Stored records
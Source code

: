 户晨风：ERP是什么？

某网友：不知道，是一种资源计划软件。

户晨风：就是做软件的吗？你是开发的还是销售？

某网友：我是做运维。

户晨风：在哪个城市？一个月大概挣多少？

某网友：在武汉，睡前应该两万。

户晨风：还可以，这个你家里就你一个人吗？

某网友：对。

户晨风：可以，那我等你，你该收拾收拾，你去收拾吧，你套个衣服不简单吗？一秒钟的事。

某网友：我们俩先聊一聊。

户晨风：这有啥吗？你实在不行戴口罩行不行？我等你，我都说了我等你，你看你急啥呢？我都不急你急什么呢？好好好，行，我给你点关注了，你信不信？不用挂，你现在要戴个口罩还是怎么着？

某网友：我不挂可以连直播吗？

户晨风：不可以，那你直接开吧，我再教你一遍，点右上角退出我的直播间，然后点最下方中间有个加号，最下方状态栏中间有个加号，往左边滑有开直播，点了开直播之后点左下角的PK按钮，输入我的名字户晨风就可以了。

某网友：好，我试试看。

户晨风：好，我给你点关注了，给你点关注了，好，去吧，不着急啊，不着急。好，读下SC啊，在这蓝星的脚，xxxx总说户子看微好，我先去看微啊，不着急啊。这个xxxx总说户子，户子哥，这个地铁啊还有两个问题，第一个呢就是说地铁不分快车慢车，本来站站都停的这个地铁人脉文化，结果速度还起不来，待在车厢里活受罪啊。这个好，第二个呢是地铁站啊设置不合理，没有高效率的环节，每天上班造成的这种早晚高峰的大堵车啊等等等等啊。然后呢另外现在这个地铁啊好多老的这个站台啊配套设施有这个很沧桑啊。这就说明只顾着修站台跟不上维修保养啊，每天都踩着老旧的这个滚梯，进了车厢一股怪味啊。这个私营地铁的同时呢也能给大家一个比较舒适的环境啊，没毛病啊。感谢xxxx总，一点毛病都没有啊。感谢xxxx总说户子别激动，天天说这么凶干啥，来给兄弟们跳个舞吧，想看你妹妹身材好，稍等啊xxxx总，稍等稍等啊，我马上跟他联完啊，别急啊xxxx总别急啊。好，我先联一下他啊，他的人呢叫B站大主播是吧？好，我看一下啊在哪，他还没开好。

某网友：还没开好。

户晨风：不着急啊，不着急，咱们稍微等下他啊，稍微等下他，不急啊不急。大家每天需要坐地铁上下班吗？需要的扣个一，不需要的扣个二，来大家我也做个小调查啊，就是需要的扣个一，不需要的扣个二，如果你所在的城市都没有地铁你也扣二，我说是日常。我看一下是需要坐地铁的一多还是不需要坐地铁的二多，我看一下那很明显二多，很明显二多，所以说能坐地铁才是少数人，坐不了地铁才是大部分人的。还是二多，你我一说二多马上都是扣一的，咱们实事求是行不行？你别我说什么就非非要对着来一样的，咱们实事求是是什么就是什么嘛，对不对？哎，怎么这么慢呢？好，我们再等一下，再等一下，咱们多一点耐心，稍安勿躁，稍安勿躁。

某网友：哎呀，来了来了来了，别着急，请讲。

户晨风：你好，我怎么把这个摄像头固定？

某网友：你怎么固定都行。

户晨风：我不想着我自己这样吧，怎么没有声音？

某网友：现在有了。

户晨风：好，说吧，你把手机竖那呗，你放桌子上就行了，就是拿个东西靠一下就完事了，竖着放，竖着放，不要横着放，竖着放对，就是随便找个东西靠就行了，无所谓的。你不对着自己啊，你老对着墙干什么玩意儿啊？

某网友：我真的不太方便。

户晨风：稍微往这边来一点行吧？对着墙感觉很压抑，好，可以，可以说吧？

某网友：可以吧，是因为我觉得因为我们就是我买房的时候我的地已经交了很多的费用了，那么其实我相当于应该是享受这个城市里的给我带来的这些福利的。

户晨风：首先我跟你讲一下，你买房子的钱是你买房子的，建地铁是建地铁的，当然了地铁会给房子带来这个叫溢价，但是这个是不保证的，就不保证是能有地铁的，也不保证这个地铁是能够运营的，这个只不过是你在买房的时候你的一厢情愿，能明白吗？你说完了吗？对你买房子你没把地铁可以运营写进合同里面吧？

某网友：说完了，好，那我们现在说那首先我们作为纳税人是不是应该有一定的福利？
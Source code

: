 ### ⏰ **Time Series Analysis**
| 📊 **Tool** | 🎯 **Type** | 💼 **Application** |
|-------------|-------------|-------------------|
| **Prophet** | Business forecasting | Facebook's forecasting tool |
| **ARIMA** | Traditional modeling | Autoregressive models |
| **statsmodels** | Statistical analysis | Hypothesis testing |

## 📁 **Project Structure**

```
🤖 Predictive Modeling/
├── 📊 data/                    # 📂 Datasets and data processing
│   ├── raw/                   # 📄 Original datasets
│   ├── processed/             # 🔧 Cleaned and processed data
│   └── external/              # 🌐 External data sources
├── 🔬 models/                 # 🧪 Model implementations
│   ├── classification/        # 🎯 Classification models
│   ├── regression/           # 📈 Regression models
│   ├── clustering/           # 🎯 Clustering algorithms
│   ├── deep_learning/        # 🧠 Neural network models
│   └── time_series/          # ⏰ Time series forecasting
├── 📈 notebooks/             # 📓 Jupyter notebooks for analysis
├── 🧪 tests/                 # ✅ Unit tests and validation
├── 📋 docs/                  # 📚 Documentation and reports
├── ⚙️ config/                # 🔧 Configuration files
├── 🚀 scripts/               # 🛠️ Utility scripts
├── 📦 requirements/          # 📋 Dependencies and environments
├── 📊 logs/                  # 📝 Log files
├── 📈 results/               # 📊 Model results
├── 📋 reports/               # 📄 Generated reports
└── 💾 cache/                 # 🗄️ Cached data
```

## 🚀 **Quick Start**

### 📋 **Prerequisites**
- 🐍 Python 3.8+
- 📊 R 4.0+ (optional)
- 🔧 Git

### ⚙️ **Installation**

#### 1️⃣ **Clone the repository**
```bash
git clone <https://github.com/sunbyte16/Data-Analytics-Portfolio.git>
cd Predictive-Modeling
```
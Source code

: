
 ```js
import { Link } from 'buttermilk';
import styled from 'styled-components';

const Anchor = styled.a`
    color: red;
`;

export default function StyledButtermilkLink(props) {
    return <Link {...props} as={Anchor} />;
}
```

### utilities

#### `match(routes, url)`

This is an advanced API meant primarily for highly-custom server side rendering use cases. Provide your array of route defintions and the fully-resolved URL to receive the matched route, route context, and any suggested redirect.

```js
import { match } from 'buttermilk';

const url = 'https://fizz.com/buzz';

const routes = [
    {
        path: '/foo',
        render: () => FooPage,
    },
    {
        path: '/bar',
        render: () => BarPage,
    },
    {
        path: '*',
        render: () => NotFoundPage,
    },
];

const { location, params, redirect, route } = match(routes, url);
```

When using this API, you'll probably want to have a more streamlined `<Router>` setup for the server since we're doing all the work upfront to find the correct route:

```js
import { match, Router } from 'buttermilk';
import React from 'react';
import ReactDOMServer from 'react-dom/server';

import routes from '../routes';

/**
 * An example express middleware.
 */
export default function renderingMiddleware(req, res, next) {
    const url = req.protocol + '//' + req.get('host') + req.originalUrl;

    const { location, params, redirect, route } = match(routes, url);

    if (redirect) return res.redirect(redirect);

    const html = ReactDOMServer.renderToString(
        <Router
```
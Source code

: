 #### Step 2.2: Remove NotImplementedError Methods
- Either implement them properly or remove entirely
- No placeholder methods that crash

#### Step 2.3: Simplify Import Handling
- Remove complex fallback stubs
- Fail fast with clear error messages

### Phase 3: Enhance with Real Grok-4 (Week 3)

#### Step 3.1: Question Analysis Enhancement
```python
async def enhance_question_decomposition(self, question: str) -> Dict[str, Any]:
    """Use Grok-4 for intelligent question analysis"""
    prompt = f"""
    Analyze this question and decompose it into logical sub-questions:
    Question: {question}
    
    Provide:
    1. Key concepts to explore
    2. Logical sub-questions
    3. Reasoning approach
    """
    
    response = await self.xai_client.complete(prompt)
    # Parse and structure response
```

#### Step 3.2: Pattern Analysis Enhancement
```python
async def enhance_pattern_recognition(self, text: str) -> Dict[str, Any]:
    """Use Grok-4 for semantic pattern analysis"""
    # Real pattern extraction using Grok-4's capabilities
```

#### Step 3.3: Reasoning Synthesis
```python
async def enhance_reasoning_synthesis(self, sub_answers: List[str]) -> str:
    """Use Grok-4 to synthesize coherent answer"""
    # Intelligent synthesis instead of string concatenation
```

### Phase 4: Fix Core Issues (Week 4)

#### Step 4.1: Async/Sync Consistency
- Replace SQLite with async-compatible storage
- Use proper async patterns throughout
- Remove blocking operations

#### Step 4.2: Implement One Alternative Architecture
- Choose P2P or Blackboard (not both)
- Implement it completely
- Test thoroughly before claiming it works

**Exercise objective**
Count each line above in which the string "from" appears, then state only the total.

**Answer area**
7